Pour Jules Guesde (dans Le Socialiste du 10/05/1892) : « Pour une pareille grève, en effet, il faudrait, comme son nom l’indique la généralité des travailleurs entraînés dans le même mouvement, alors que pour faire la révolution, c’est-à-dire pour chasser la bourgeoisie du gouvernement, il suffit, les circonstances aidant, d’une forte minorité ouvrière ». [8] Où est le marxisme dans cette réplique ? On cherche encore…
Dans sa réponse à Pelloutier, il se lâche carrément : « Ce n’est pas cinquante ans, c’est un siècle ou deux qu’exigerait cette suspension générale du travail, qui ne saurait cesser d’être un mot vide pour devenir une réalité victorieuse qu’autant que la généralité des travailleurs y seraient consentants et participants » [9]

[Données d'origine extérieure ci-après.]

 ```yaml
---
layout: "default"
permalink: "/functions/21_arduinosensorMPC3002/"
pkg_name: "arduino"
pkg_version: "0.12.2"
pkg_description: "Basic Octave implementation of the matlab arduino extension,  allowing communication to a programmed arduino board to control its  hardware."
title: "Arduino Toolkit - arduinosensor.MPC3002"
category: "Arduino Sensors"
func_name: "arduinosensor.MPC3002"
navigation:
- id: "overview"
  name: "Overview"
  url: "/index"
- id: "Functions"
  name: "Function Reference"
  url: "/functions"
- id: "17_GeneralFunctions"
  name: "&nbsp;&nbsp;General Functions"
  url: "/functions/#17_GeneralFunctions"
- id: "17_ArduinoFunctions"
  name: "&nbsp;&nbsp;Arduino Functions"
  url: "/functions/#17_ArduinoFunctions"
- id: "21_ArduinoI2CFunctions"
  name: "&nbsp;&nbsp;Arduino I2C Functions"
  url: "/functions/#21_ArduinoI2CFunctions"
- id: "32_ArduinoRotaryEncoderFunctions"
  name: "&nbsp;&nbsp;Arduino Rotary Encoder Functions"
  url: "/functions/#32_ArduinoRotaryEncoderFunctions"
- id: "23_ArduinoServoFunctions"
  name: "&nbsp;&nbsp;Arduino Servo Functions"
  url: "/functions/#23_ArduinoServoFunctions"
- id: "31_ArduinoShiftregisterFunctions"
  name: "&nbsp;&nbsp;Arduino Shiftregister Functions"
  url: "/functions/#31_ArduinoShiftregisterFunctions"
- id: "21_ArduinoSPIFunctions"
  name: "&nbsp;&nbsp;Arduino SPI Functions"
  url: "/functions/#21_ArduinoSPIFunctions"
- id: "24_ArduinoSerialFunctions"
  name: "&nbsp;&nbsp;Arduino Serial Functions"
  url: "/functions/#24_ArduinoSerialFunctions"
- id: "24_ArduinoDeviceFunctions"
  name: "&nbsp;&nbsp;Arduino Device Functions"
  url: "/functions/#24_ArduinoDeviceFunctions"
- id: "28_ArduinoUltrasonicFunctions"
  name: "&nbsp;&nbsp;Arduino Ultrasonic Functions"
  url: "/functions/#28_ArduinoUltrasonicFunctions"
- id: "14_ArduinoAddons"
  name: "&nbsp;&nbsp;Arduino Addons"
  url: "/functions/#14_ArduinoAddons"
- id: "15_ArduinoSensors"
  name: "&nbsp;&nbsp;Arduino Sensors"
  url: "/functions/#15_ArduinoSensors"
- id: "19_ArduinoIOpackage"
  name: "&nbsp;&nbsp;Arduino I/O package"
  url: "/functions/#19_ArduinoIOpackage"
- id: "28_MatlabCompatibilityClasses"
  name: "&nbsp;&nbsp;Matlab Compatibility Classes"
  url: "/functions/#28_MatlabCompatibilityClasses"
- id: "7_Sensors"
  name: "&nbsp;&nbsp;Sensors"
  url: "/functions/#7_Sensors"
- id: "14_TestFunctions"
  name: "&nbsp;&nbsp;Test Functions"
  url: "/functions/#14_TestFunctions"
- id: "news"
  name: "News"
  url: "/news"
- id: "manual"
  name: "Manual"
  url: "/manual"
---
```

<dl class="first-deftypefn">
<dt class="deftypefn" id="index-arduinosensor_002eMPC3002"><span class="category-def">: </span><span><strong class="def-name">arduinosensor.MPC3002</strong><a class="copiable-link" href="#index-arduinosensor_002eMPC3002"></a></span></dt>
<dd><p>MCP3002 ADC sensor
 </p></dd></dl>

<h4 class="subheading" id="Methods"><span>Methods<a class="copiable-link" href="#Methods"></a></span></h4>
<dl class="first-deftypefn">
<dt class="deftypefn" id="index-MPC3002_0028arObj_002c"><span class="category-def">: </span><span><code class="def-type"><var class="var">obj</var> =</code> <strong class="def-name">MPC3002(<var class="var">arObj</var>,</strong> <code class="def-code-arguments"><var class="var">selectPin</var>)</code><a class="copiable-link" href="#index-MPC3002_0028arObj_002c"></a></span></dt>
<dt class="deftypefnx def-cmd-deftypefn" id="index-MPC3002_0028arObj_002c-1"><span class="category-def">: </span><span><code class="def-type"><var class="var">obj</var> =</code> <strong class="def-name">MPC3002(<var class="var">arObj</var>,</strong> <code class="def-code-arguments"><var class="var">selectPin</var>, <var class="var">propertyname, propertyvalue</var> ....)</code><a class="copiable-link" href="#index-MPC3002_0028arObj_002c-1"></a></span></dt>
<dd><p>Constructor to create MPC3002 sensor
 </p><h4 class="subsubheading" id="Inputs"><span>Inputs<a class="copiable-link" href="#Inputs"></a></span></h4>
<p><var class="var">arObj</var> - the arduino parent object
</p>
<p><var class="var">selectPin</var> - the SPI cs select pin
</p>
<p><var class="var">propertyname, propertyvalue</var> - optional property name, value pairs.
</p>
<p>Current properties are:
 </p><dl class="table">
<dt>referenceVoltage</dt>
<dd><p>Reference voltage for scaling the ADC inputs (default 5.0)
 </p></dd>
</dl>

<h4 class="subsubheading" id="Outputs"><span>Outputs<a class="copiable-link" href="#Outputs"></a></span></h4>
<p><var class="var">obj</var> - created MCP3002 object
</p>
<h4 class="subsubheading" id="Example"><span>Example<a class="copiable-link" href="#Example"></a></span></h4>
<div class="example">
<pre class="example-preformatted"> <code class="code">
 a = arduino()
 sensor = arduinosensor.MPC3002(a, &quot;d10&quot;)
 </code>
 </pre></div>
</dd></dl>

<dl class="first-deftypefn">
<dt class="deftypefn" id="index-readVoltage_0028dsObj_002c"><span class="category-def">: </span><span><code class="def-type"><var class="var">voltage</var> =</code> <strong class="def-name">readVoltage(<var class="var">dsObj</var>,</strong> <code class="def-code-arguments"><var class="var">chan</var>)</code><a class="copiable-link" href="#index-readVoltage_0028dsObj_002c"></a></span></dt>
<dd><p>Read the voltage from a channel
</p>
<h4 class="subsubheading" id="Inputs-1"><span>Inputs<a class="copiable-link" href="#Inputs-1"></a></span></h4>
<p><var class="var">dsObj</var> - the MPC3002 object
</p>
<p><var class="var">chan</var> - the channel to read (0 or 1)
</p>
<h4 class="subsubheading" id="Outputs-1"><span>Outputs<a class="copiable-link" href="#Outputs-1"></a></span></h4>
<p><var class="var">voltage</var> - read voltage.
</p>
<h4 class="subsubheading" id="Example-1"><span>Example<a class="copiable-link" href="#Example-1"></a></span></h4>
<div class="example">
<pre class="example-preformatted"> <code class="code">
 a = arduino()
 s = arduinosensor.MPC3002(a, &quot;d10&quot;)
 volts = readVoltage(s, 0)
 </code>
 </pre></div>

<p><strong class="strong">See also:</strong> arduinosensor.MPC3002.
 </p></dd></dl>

A l’origine, rien ne prédestinait les Bourses du Travail à devenir une des bases fondatrices du syndicalisme ouvrier indépendant et partant, de la CGT. Initialement, ces Bourses ont pour but la création d’un marché du travail. Dans cet optique, une proposition est déposée au bureau du Conseil municipal de Paris, le 24 février 1875 : « Les soussignés demandent qu’il soit procédé à l’étude de l’établissement, à l’entrée de la rue de Flandre, d’une Bourse du travail, ou au moins d’un refuge clos et couvert, afin d’abriter les nombreux groupes d’ouvriers qui se réunissent chaque matin pour l’embauchage des travaux du port et autres. »
Le projet verra le jour le 22 mai 1892, jour de l’inauguration de la Bourse du Travail, rue du Château-d’Eau et qui occupe tout un immeuble. Le Président du Conseil municipal le concède aux ouvriers syndiqués « avec la confiance qu’elle serait un instrument de pacification sociale qui contribuerait un jour à établir la paix universelle ». [10]]]
Des Bourses s’implantent dans de nombreuses villes, détournées de leur vocation initiale par les militants ouvriers qui se les approprient et en font des foyers de démocratie ouvrière, des lieux d’organisation de la solidarité, de l’assistance et de l’éducation.Cité dans : Histoire du mouvement syndical en France. René Garmy. Page 143. Bibliothèque du mouvement ouvrier 1970.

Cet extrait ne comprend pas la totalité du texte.